Description:
The Cleaned_airbnb_barcelona.csv dataset is a meticulously curated collection showcasing various aspects of Airbnb listings within Barcelona. This dataset has been processed to ensure it is clean for analysis, making it an invaluable resource for understanding the short-term rental market dynamics in Barcelona. With 15 columns covering a wide range of information, this dataset offers insights into the listings' physical characteristics, amenities, pricing, availability, and host details.
Attribute Description:
- Index: Unique identifier for each row (Sample values: 10834, 3608, 2860).
- id: Unique identification number for each listing (Sample values: 30947869, 24469371).
- host_id: Unique number identifying the host (Sample values: 153943393, 123483933).
- host_is_superhost: Indicates if the host is classified as a superhost ('f' for no).
- host_listings_count: The number of listings the host has (Sample values: 1.0, 26.0).
- neighbourhood: The neighbourhood where the listing is located (Sample values: 'Sant Marti', 'El Raval').
- zipcode: Postal code of the listing location (Sample values: '8015', '8024').
- latitude and longitude: Geographical coordinates of the listing (Sample values for latitude: 41.37862, 41.39157).
- property_type: Type of property being listed (All sample values: 'Apartment').
- room_type: Type of room offered (Sample values: 'Private room', 'Entire home/apt').
- accommodates: Number of guests the listing accommodates (Sample values: 8, 4).
- bathrooms, bedrooms, beds: Number of bathrooms, bedrooms, and beds available (Sample values for bathrooms: 1.5, 2.0).
- amenities: List of amenities provided with the listing (Sample values include 'TV', 'Wifi').
- price: Listing price per night (Sample values: '$200.00', '$169.00').
- minimum_nights: Minimum number of nights required for booking (Sample values: 2, 1).
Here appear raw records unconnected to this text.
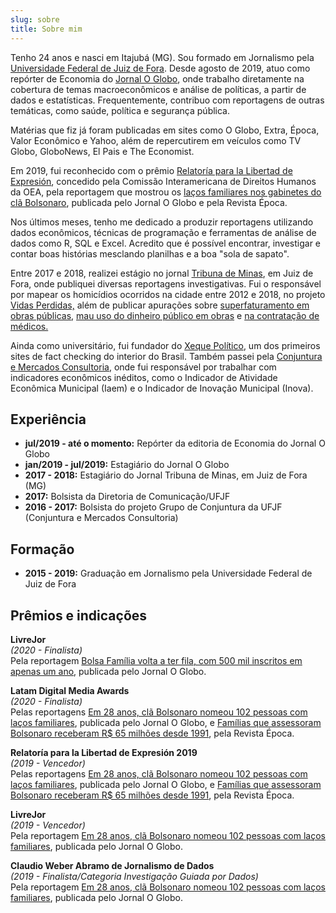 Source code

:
 ```yaml
---
slug: sobre
title: Sobre mim
---
```


Tenho 24 anos e nasci em Itajubá (MG). Sou formado em Jornalismo pela [Universidade Federal de Juiz de Fora](https://www2.ufjf.br/ufjf/). Desde agosto de 2019, atuo como repórter de Economia do [Jornal O Globo](https://oglobo.globo.com/), onde trabalho diretamente na cobertura de temas macroeconômicos e análise de políticas, a partir de dados e estatísticas. Frequentemente, contribuo com reportagens de outras temáticas, como saúde, política e segurança pública.

Matérias que fiz já foram publicadas em sites como O Globo, Extra, Época, Valor Econômico e Yahoo, além de repercutirem em veículos como TV Globo, GloboNews, El Pais e The Economist. 

Em 2019, fui reconhecido com o prêmio [Relatoría para la Libertad de Expresión](https://oglobo.globo.com/brasil/o-globo-revista-epoca-vencem-premio-rele-2019-24073394), concedido pela Comissão Interamericana de Direitos Humanos da OEA, pela reportagem que mostrou os [laços familiares nos gabinetes do clã Bolsonaro](https://oglobo.globo.com/brasil/em-28-anos-cla-bolsonaro-nomeou-102-pessoas-com-lacos-familiares-23837445), publicada pelo Jornal O Globo e pela Revista Época.

Nos últimos meses, tenho me dedicado a produzir reportagens utilizando dados econômicos, técnicas de programação e ferramentas de análise de dados como R, SQL e Excel. Acredito que é possível encontrar, investigar e contar boas histórias mesclando planilhas e a boa "sola de sapato". 

Entre 2017 e 2018, realizei estágio no jornal [Tribuna de Minas](https://tribunademinas.com.br/), em Juiz de Fora, onde publiquei diversas reportagens investigativas. Fui o responsável por mapear os homicídios ocorridos na cidade entre 2012 e 2018, no projeto [Vidas Perdidas,](https://tribunademinas.com.br/noticias/cidade/14-01-2018/veja-mapa-interativo-dos-homicidios-em-jf-nos-ultimos-seis-anos.html) além de publicar apurações sobre [superfaturamento em obras públicas](https://tribunademinas.com.br/noticias/cidade/23-02-2018/obra-do-huufjf-tem-prejuizo-de-quase-r-1-milhao.html), [mau uso do dinheiro público em obras](https://tribunademinas.com.br/noticias/cidade/29-07-2018/obra-milionaria-em-jardim-botanico-pode-nao-sair-do-papel.html) e [na contratação de médicos.](https://tribunademinas.com.br/noticias/cidade/11-03-2018/sem-novo-hu-centenas-de-profissionais-concursados-estao-ociosos.html) 

Ainda como universitário, fui fundador do [Xeque Político](https://xequepolitico.wordpress.com/), um dos primeiros sites de fact checking do interior do Brasil. Também passei pela [Conjuntura e Mercados Consultoria,](https://www.cmcufjf.com.br/) onde fui responsável por trabalhar com indicadores econômicos inéditos, como o Indicador de Atividade Econômica Municipal (Iaem) e o Indicador de Inovação Municipal (Inova). 

## Experiência

 - **jul/2019 - até o momento:** Repórter da editoria de Economia do Jornal O Globo
 - **jan/2019 - jul/2019:** Estagiário do Jornal O Globo 
 - **2017 - 2018:** Estagiário do Jornal Tribuna de Minas, em Juiz de Fora (MG)
 - **2017:** Bolsista da Diretoria de Comunicação/UFJF
 - **2016 - 2017:** Bolsista do projeto Grupo de Conjuntura da UFJF (Conjuntura e Mercados Consultoria)

## Formação

 - **2015 - 2019:** Graduação em Jornalismo pela Universidade Federal de Juiz de Fora

## Prêmios e indicações

**LivreJor**     
*(2020 - Finalista)*     
Pela reportagem [Bolsa Família volta a ter fila, com 500 mil inscritos em apenas um ano](https://oglobo.globo.com/economia/bolsa-familia-volta-ter-fila-com-500-mil-inscritos-em-apenas-um-ano-24212714), publicada pelo Jornal O Globo.

**Latam Digital Media Awards**     
*(2020 - Finalista)*     
Pelas reportagens [Em 28 anos, clã Bolsonaro nomeou 102 pessoas com laços familiares](https://oglobo.globo.com/brasil/em-28-anos-cla-bolsonaro-nomeou-102-pessoas-com-lacos-familiares-23837445), publicada pelo Jornal O Globo, e [Famílias que assessoram Bolsonaro receberam R$ 65 milhões desde 1991](https://epoca.globo.com/integrantes-das-32-familias-que-assessoram-clabolsonaro-receberam-65-milhoes-desde-1991-23864535), pela Revista Época. 


**Relatoría para la Libertad de Expresión 2019**     
*(2019 - Vencedor)*     
Pelas reportagens [Em 28 anos, clã Bolsonaro nomeou 102 pessoas com laços familiares](https://oglobo.globo.com/brasil/em-28-anos-cla-bolsonaro-nomeou-102-pessoas-com-lacos-familiares-23837445), publicada pelo Jornal O Globo, e [Famílias que assessoram Bolsonaro receberam R$ 65 milhões desde 1991](https://epoca.globo.com/integrantes-das-32-familias-que-assessoram-clabolsonaro-receberam-65-milhoes-desde-1991-23864535), pela Revista Época. 

**LivreJor**     
*(2019 - Vencedor)*     
Pela reportagem [Em 28 anos, clã Bolsonaro nomeou 102 pessoas com laços familiares](https://oglobo.globo.com/brasil/em-28-anos-cla-bolsonaro-nomeou-102-pessoas-com-lacos-familiares-23837445), publicada pelo Jornal O Globo.

**Claudio Weber Abramo de Jornalismo de Dados**     
*(2019 - Finalista/Categoria Investigação Guiada por Dados)*     
Pela reportagem [Em 28 anos, clã Bolsonaro nomeou 102 pessoas com laços familiares](https://oglobo.globo.com/brasil/em-28-anos-cla-bolsonaro-nomeou-102-pessoas-com-lacos-familiares-23837445), publicada pelo Jornal O Globo.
- has_availability: Indicates if the listing is available ('t' for true).
- availability_30, availability_60, availability_90, availability_365: Availability of the listing over 30, 60, 90, and 365 days (Sample values for availability_30: 7, 0).
- number_of_reviews_ltm: Number of reviews in the last twelve months (Sample values: 6, 0).
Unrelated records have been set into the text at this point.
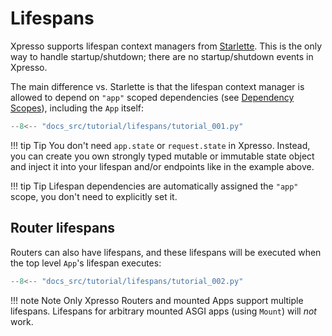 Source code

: # Lifespans

Xpresso supports lifespan context managers from [Starlette].
This is the only way to handle startup/shutdown; there are no startup/shutdown events in Xpresso.

The main difference vs. Starlette is that the lifespan context manager is allowed to depend on `"app"` scoped dependencies (see [Dependency Scopes]), including the `App` itself:

```python
--8<-- "docs_src/tutorial/lifespans/tutorial_001.py"
```

!!! tip Tip
    You don't need `app.state` or `request.state` in Xpresso.
    Instead, you can create you own strongly typed mutable or immutable state object and inject it into your lifespan and/or endpoints like in the example above.

!!! tip Tip
    Lifespan dependencies are automatically assigned the `"app"` scope, you don't need to explicitly set it.

## Router lifespans

Routers can also have lifespans, and these lifespans will be executed when the top level `App`'s lifespan executes:

```python hl_lines="18-21 32-40"
--8<-- "docs_src/tutorial/lifespans/tutorial_002.py"
```

!!! note Note
    Only Xpresso Routers and mounted Apps support multiple lifespans.
    Lifespans for arbitrary mounted ASGI apps (using `Mount`) will _not_ work.

[Starlette]: https://www.starlette.io/events/
[Dependency Scopes]: ../tutorial/dependencies/scopes.md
- review_scores_rating: Overall rating score of the listing (Sample values: 94.0, 98.0).
Use Case:
This dataset is particularly beneficial for individuals or organizations looking to analyze the competitive landscape of Airbnb listings in Barcelona, understand pricing strategies, or assess the influence of amenities on guest satisfaction and pricing. Researchers can use this data to study patterns in tourism, seasonal availability, and the economic impact of Airbnb in the region. Urban planners and housing authorities could also leverage insights garnered from this dataset to understand how short-term rentals are distributed across different neighbourhoods and their implications on local housing markets.